They claim that there won't be a performance delta.
How?
There's probably gonna be a little bit of a performance hit.
Okay.
I mean, there'd have to be.
Anytime compression's involved, there's gonna be a little bit of a hit, but it'll probably
be negligible.
Really?
So if it's negligible...
This is a legitimate question.
If it's negligible, why do we bother on compressing anything in the first place?
Sometimes negligible pisses people off, like benchmark junkies and people that are really
into benchmarking, stuff like that.
If you wanna squeeze every ounce of power out of your computer, you don't want anything
like bringing it down.
That's why people are so hardcore about overclocking their GPUs and stuff like that.
I mean, for the average user, yeah, I don't see the problem with it.
I think everybody should compress it.
And to be honest, NTFS has supported that forever.
You can actually go into your NTS volume and enable compression across the whole volume
and reclaim a ton of disk space, but how often do you hear of people using that feature?
You just really don't.
Have you spent any time with that feature to see what kind of a performance impact we're
looking at?
On the NTFS compression, yes.
On the WIM boots stuff, no, I haven't done any testing on it.
Okay, so NTFS compression, what are we dealing with?
Because I mean, there's two ways of looking at this.
So SAN force SSDs aside, the ones that are already compressing the data you're writing
to them and then uncompressing them on the fly, but if you take a drive that performs
really, really well without hardware compression, so something like an Intel 730 series or something
like an 840 Pro, could we be looking at a whole new world of performance if you have
the CPU resources such that the compression and uncompression isn't going to slow anything
down and you are effectively making better use of the speed of your drive?
Oh, absolutely.
No, no, you're absolutely right.
I mean, if the physical data is compressed and you don't have to move as much physical
data between the actual bus from the drive to the CPU for instance, then the CPU is your
limiting factor because it's basically decompressing the data there.
And since compression, most of the old legacy compression algorithms are really, really
fast now.
Like they used to kill the old CPUs, but like the light compression that NTFS uses and stuff
like that, I'd be really surprised if you saw a huge IO performance hit.
The biggest problem with compression that I see is that depending on the type of data
that you're compressing, the performance can vary.

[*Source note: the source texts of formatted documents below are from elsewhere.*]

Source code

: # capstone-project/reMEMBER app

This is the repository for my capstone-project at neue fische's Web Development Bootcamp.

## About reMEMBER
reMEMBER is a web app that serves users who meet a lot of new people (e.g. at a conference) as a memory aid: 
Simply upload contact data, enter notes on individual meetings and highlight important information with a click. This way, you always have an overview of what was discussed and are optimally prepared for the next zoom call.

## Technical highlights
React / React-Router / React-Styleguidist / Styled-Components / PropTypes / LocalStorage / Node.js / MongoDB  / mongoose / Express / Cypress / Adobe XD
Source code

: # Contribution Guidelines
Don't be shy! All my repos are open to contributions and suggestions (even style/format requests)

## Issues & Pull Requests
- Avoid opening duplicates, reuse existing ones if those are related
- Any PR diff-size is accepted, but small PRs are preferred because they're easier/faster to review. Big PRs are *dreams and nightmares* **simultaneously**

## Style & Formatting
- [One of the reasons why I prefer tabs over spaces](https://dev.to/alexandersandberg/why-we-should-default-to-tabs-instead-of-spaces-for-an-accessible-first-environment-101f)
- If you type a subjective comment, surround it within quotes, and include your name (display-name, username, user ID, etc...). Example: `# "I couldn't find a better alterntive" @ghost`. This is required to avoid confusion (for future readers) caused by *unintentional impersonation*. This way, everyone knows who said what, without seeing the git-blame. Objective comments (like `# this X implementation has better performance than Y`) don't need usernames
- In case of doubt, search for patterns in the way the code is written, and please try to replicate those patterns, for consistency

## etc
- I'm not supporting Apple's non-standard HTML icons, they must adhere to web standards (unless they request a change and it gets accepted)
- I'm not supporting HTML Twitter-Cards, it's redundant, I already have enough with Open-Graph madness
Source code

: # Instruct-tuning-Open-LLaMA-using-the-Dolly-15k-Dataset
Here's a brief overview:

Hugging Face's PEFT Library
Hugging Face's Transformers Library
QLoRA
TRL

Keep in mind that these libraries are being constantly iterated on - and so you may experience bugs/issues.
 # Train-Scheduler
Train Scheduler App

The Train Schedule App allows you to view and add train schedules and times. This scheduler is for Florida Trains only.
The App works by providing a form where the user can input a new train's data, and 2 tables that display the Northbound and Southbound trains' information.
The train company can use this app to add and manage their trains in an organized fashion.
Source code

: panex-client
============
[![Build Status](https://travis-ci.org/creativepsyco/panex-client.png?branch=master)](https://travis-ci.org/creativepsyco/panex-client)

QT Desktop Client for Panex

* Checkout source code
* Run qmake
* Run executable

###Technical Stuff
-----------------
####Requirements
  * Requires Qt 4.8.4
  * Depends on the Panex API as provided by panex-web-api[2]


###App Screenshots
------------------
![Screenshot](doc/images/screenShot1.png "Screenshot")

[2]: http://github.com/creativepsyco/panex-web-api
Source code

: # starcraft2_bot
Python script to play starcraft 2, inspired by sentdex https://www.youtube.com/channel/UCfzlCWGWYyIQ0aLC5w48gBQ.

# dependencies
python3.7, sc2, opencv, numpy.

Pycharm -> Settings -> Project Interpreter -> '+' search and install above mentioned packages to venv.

So if you're heavily compressing things like text and stuff like that, the decompression
and compression algorithm used to compress that data, the performance can change.
It's on a little bit of a curve.
So compressing 100 megabytes of one type of data versus compressing and decompressing
100 megabytes of a different type of data, depending on the data and how compressible
it is, that's going to affect performance.
So you don't really get a linear performance.
It's more of all over the place.
Right.
This ties into what you were talking about where you referenced that it's only the really
important stuff that's compressed.
It's the whole thing.
Just Windows updates and stuff after that isn't put in the WIM boot section.
Right.
Right.
And even though it's compressed, it's still all in the WIM file.
It's just the file is partially compressed, which I guess is kind of a new concept because
I've never heard of anything else being partially compressed.
Usually a file is compressed or it's not, right?
So it's a little bit weird to see the partial compression.
But the idea of being able to reclaim so much of that space on a device where it comes at
a premium, where you have solid state media on a tablet or a phone, I mean, that's a big
deal.
Right.
But then, I mean, okay, so something like a tablet then, I wonder how much you're going
to give up in terms of processing, in terms of processing resources to battery then.
So if you're, that was very poorly phrased, but the point is, if you're using your CPU
more as opposed to your storage more, are you going to be giving up some battery life
anytime you're doing something IO intensive then?
You know, that's an interesting question because you're actually saving some battery life by
not having to access the media as frequently and you're kind of trading it off for the
CPU.
But yeah, CPU generally, I think you would take a little bit of a battery hit on it,
but it also depends.
There's other factors in there like caching, right?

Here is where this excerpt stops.